Gott erwählte uns dazu, eine Nation von Botschaftern zu sein, um dem Rest der Welt zu zeigen, wie Er war, was Er von ihm verlangte usw. Oder in den Worten von Jeschajahu / Jesaja 49, 6: Wir sollten ein „Licht der Nationen“ sein. Das Problem ist nur, dass die meisten Mitglieder unseres Volkes während des größten Teils unserer Geschichte an dieser Aufgabe gescheitert sind. Im gesamten Tanach lesen wir, wie die Mehrheit unseres Volkes Gott nicht folgt und seit den Zeiten der Römer ist das Judentum zu einer auf sich selbst fokussierten Religion geworden, die keine Missionierung betreibt. Da unsere Aufgabe darin bestanden hatte, Gottes Vertreter auf der Welt zu sein, haben wir sicherlich versagt.

Die erstaunliche Wahrheit ist dabei aber, dass Gott nicht versagte.

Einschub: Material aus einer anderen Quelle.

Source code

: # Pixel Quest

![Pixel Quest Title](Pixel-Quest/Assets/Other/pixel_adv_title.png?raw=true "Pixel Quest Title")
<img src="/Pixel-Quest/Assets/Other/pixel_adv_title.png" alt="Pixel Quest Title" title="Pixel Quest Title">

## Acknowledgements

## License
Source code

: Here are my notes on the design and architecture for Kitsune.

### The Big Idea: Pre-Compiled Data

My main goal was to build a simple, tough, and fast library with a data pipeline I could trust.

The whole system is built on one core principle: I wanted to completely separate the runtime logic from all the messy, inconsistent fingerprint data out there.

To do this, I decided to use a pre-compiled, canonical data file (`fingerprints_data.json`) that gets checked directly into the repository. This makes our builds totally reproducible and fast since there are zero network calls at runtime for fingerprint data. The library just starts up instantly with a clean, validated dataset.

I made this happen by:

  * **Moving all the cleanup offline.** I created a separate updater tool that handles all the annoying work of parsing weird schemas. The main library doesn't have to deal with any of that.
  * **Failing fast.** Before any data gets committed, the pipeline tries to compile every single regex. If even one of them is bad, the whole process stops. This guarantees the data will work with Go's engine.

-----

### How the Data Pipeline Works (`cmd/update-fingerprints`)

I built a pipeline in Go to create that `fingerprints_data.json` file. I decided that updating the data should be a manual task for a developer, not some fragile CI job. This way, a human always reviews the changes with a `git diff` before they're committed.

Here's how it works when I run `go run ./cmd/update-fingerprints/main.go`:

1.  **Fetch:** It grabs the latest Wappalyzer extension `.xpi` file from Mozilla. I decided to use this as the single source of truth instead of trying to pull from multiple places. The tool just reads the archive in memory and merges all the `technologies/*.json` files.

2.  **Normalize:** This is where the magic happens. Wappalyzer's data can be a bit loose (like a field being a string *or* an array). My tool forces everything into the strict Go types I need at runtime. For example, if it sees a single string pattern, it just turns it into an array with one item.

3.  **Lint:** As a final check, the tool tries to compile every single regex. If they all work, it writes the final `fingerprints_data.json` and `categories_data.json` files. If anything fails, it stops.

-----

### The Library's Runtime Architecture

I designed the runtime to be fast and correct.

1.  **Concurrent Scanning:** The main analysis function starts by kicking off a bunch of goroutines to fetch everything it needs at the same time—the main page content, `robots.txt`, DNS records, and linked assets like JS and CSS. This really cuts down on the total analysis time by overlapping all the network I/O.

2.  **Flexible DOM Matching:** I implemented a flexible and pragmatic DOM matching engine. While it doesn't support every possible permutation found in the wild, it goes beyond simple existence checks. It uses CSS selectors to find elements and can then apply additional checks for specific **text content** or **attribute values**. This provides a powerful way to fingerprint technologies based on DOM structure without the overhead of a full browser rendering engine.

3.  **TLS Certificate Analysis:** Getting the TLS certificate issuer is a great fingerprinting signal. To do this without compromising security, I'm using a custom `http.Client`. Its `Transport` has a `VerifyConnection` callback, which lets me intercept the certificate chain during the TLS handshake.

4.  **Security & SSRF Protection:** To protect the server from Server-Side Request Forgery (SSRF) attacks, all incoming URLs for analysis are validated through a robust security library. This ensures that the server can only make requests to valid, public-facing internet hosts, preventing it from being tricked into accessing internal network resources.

Die erstaunliche Wahrheit ist dabei aber, dass Gott nicht versagte. Als Gott den Messias Jeschua schickte, um in unserem Namen zu sterben und von den Toten wieder aufzuerstehen, um uns das ewige Leben zu geben, erfüllte Er unsere Berufung für uns. Der Messias, ein vollkommener Mensch und perfekter Jude, tat, was wir als Sein Volk bis zu diesem Zeitpunkt meist nicht getan hatten – Gott gegenüber dem Rest der Welt zu repräsentieren und Mittler zwischen Gott und dem Rest der Welt zu sein. Als der Messias Jeschua starb, versöhnte Er nicht nur unser Volk mit Gott, sondern alle Völker. Jeschua war der ultimative Priester, der ultimative Botschafter.

Es sollte uns somit nicht überraschen, dass Jeschua nicht nur von messianischen Juden verehrt und angebetet wird, sondern von Menschen aus allen Nationen. Jeschua ist die Verkörperung Seines jüdischen Volkes geworden – ein Licht für die Heiden zu werden. Die Tatsache, dass Jeschua durch so viele Nichtjuden auf der ganzen Welt als Messias anerkannt wird, stimmt tatsächlich mit der Schrift überein und bestätigt Sein Messiastum!

Letztlich gilt aber der Aufruf Gottes für uns Juden noch: Er will immer noch, dass wir Seine Botschafter für die Nationen sind. Aber zunächst müssen wir die Botschaft glauben, um Botschafter für sie zu werden. Heute ist die Frage der jüdischen Identität so relevant wie eh und je. Und doch, wenn wir unseren Glauben in den Messias Jeschua setzen, entdecken wir den Zweck, für den wir gemacht wurden, den wahren Grund, warum wir erwählt wurden – ein Licht für die Heiden zu sein. Und was gibt es schon für eine größere Botschaft, für die man als Botschafter eintritt, als dass es möglich ist, den Gott zu erkennen, der uns geschaffen hat, weil der Tod Seines Sohnes uns mit Ihm versöhnt hat? Du magst kein olympischer Sportler sein, aber bist du wohl bereit, ein Botschafter zu werden?